== How to complete this task ==
Provide the number of lines in the records that hold the string "coordinate", without any other words.

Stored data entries
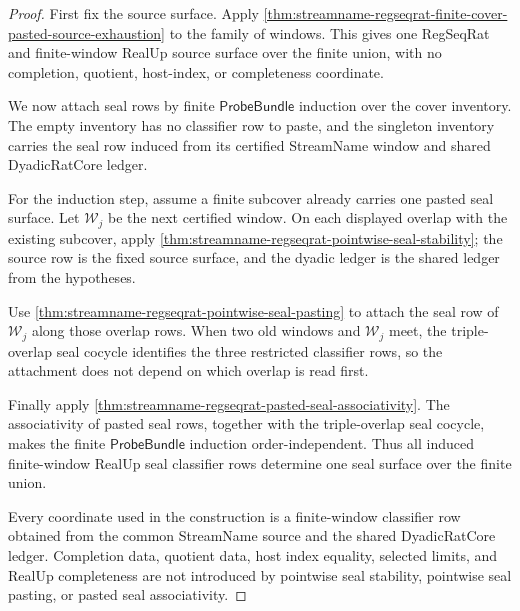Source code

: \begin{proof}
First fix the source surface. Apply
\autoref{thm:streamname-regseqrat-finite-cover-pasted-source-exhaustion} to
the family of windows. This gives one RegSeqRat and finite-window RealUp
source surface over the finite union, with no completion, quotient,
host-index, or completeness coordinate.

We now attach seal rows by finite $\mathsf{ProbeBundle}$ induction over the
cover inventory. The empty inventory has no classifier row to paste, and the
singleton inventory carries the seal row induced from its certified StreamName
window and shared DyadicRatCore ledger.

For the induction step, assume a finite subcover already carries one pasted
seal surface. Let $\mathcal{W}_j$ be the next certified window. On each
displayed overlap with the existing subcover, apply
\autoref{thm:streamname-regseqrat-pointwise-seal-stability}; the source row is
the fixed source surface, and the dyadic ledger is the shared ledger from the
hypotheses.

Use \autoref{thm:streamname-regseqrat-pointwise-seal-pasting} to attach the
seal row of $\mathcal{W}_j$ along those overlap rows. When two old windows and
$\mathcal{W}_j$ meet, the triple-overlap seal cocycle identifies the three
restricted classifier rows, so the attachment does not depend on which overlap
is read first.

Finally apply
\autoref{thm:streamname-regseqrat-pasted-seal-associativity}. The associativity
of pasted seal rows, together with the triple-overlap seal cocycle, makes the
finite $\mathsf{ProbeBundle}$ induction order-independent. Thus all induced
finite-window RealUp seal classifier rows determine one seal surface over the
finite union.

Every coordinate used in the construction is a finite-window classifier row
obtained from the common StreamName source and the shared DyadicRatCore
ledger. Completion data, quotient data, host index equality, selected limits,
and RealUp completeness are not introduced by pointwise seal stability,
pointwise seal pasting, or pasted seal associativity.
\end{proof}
...
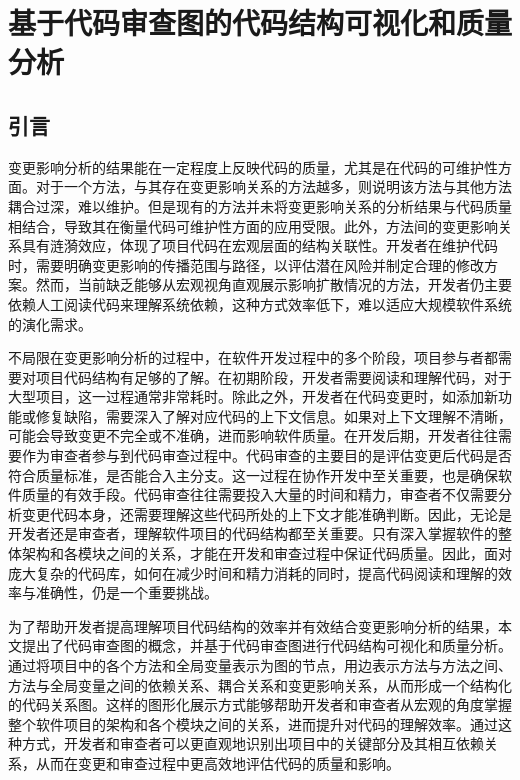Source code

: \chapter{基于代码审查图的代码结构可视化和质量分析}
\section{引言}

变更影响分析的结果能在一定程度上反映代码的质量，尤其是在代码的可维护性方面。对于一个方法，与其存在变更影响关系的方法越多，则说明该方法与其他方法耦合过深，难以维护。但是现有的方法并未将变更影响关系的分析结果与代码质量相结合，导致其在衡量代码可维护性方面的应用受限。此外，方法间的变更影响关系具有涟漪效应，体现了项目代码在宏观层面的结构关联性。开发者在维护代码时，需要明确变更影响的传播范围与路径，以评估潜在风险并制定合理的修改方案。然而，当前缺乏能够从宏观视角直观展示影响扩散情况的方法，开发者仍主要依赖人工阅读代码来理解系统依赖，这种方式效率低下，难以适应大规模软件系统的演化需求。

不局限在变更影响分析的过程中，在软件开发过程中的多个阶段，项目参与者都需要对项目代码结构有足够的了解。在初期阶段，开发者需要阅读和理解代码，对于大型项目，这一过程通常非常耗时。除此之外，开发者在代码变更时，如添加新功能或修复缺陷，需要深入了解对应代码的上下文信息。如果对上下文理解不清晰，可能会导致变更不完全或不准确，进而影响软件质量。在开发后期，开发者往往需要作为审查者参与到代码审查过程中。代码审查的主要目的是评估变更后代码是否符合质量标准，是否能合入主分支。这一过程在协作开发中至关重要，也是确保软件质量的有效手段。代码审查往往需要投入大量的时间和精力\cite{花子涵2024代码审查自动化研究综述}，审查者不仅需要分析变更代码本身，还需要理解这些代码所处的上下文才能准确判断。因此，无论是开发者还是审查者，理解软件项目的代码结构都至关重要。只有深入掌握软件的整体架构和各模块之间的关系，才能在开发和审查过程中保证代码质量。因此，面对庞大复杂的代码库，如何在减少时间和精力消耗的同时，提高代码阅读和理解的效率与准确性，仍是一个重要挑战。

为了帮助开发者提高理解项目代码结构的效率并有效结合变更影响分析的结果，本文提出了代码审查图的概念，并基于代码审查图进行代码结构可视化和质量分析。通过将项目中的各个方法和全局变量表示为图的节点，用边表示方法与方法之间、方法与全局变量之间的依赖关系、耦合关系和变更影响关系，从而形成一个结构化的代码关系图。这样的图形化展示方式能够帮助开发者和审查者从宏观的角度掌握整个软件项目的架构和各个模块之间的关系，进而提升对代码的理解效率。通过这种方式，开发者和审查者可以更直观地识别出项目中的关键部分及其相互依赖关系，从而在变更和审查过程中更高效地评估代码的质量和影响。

== Written answer ==
2